Inventory Control
===

The goal of this computer assignment is to model an inventory control problem with a finite horizon Markov Decision Process (MDP) and derive the optimal solution.

Problem Description
---
Each month, the manager of a warehouse determines current inventory of a single product. Based on this information, he decides whether or not to order additional stock from a supplier.

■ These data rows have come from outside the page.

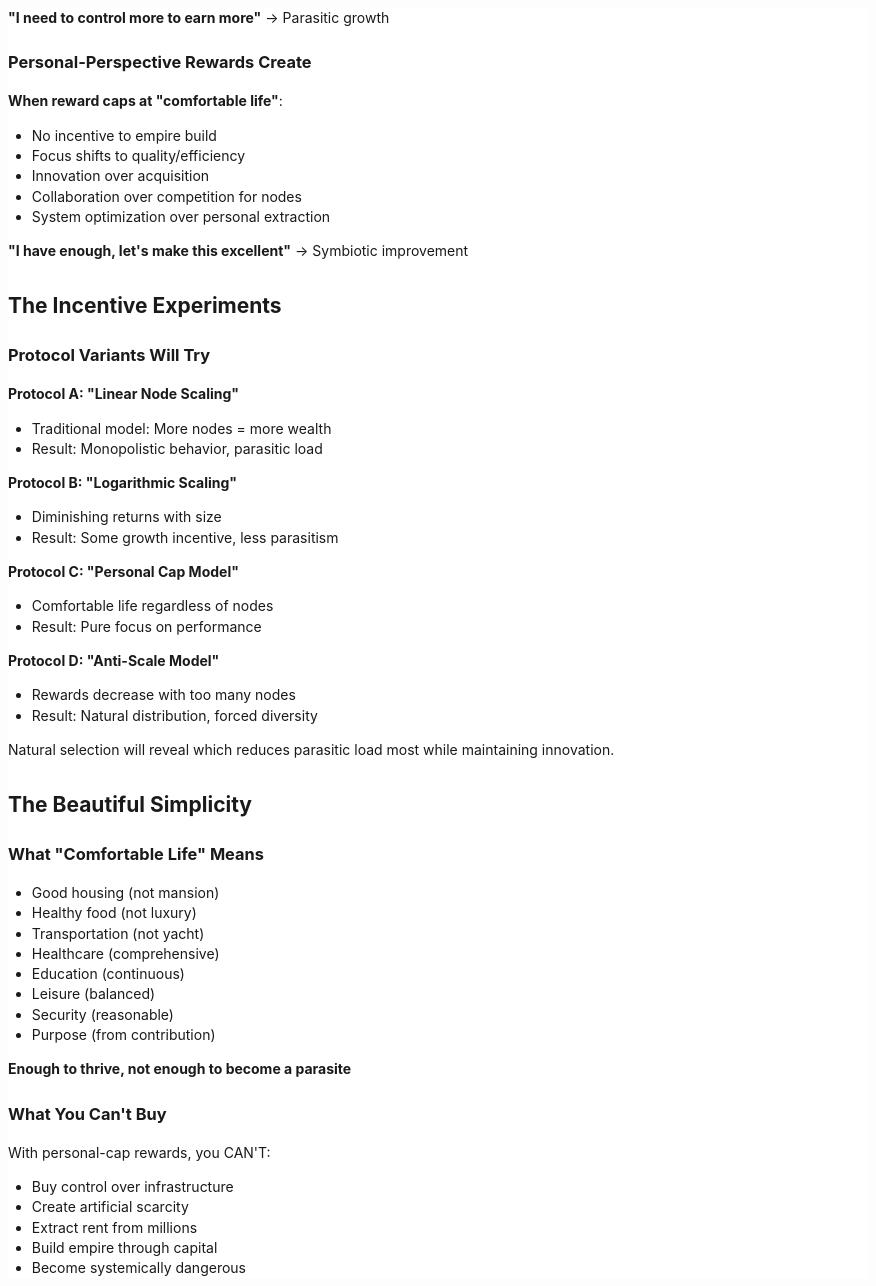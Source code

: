 **"I need to control more to earn more"** → Parasitic growth

### Personal-Perspective Rewards Create

**When reward caps at "comfortable life"**:
- No incentive to empire build
- Focus shifts to quality/efficiency
- Innovation over acquisition
- Collaboration over competition for nodes
- System optimization over personal extraction

**"I have enough, let's make this excellent"** → Symbiotic improvement

## The Incentive Experiments

### Protocol Variants Will Try

**Protocol A: "Linear Node Scaling"**
- Traditional model: More nodes = more wealth
- Result: Monopolistic behavior, parasitic load

**Protocol B: "Logarithmic Scaling"**
- Diminishing returns with size
- Result: Some growth incentive, less parasitism

**Protocol C: "Personal Cap Model"**
- Comfortable life regardless of nodes
- Result: Pure focus on performance

**Protocol D: "Anti-Scale Model"**
- Rewards decrease with too many nodes
- Result: Natural distribution, forced diversity

Natural selection will reveal which reduces parasitic load most while maintaining innovation.

## The Beautiful Simplicity

### What "Comfortable Life" Means

- Good housing (not mansion)
- Healthy food (not luxury)
- Transportation (not yacht)
- Healthcare (comprehensive)
- Education (continuous)
- Leisure (balanced)
- Security (reasonable)
- Purpose (from contribution)

**Enough to thrive, not enough to become a parasite**

### What You Can't Buy

With personal-cap rewards, you CAN'T:
- Buy control over infrastructure
- Create artificial scarcity
- Extract rent from millions
- Build empire through capital
- Become systemically dangerous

In doing so, he is faced with a tradeoff between the costs associated with ordering and keeping inventory and the lost sales associated with being unable to satisfy a customer demand for the product. The manager's goal is to maximize the profit. Demand for the product is random with a known probability distribution.

To see if MDP is a good model for this problem discription, you need to check if the decisions at the current time affects the future. In this case, it does because the current order will determine how many units is available to sell now and also affects how many units will remain for the future.

Problem Formulation
---
To model the problem as a finite horizon MDP, we need to specify a tuple $(S, A, P, r, H)$. Suppose the decision epoch is $H$ months. Let $s_t$ denote the number of units in the warehouse in the beginning of month $t$. Suppose the capacity of the warehouse is $M$. Thus,
the state space is $S = \{0, 1, 2, \cdots, M\}$. In state $s$, the manager can order at most $M-s$ units. Thus, the set of admissible controls is $A_{s} = \{0, 1, \cdots, M-s\}$. Suppose the demand $D_t$ at month $t$ has a known time-homogeneous probability distribution $p_j = \mathbb{P}(D_t=j), j=0, 1, 2, \cdots$ and the manager orders $a_t$ items. The system dynamics can be represented as $$s_{t+1} = \max \{s_t + a_t - D_t, 0\}.$$ 

The transition probability is then given by
\begin{align}
p(j \mid s, a) =
\begin{cases}
0 &j > s + a \\
p_{s+a-j} & 1\leq j \leq s+a \\
q_{s+a} & j=0
\end{cases}
\end{align}
where $q_u = \sum_{j=u}^\infty p_j$ (Why?). 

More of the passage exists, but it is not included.